▸ **WHAT THIS TASK INVOLVES**
Filter the listing below, keeping every line that holds "website".
***** SUPPLIED MATERIAL *****
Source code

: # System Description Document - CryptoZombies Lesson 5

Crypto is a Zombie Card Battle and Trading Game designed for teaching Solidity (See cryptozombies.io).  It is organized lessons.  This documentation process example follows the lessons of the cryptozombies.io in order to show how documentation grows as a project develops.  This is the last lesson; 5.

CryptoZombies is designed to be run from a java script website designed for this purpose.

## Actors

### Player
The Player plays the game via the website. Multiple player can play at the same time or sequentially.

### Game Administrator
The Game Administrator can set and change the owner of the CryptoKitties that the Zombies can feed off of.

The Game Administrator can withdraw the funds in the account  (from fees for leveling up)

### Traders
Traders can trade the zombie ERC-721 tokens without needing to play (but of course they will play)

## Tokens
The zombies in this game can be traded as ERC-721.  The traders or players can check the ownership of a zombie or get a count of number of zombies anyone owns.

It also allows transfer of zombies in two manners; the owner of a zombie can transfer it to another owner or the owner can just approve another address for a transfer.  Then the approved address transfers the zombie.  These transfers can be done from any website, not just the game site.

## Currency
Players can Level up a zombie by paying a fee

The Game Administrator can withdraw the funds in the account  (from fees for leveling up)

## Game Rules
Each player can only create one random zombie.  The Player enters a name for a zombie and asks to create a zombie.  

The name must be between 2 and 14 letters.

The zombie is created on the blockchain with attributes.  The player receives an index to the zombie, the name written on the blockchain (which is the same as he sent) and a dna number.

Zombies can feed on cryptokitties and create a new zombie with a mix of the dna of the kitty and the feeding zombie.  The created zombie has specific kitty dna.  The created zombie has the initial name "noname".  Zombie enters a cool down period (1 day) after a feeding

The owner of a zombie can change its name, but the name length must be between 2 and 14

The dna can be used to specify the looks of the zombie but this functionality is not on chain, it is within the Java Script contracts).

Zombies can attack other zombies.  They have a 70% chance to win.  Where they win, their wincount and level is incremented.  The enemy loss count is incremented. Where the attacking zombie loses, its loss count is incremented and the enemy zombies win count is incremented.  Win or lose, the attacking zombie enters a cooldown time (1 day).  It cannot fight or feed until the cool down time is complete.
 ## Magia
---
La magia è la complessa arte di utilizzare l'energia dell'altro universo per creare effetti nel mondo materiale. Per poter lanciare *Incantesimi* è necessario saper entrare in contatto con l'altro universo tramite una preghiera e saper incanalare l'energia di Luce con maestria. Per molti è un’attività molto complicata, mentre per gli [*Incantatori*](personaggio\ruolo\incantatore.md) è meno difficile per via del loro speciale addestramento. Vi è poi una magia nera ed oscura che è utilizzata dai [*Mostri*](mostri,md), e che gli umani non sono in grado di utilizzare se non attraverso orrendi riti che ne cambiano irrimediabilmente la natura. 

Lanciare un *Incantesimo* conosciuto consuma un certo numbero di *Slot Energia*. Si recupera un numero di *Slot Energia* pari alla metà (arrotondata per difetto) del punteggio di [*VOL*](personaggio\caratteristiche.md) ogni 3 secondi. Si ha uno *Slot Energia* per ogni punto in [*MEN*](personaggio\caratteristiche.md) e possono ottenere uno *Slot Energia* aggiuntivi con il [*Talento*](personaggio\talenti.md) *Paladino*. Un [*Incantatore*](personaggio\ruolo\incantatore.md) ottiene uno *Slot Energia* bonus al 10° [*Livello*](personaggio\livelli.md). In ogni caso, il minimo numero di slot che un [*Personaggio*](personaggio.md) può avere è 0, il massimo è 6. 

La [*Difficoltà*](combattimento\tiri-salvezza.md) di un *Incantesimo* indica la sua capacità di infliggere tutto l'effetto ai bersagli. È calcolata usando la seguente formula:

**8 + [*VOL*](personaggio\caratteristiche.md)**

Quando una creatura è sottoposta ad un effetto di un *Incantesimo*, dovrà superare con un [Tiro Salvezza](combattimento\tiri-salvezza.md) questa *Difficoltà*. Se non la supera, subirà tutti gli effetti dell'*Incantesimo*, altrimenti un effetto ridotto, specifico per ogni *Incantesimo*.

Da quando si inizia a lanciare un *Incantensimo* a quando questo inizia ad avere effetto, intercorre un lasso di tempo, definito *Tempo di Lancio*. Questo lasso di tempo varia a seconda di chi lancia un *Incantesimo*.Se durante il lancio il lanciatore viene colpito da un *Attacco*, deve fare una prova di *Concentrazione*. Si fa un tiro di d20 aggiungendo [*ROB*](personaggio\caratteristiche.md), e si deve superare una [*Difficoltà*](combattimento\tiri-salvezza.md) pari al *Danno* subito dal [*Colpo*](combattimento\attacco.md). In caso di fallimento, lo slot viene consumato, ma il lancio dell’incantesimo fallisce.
*****
▸ **YOUR RESPONSE**
CryptoZombies is designed to be run from a java script website designed for this purpose.
The Player plays the game via the website. Multiple player can play at the same time or sequentially.
It also allows transfer of zombies in two manners; the owner of a zombie can transfer it to another owner or the owner can just approve another address for a transfer.  Then the approved address transfers the zombie.  These transfers can be done from any website, not just the game site.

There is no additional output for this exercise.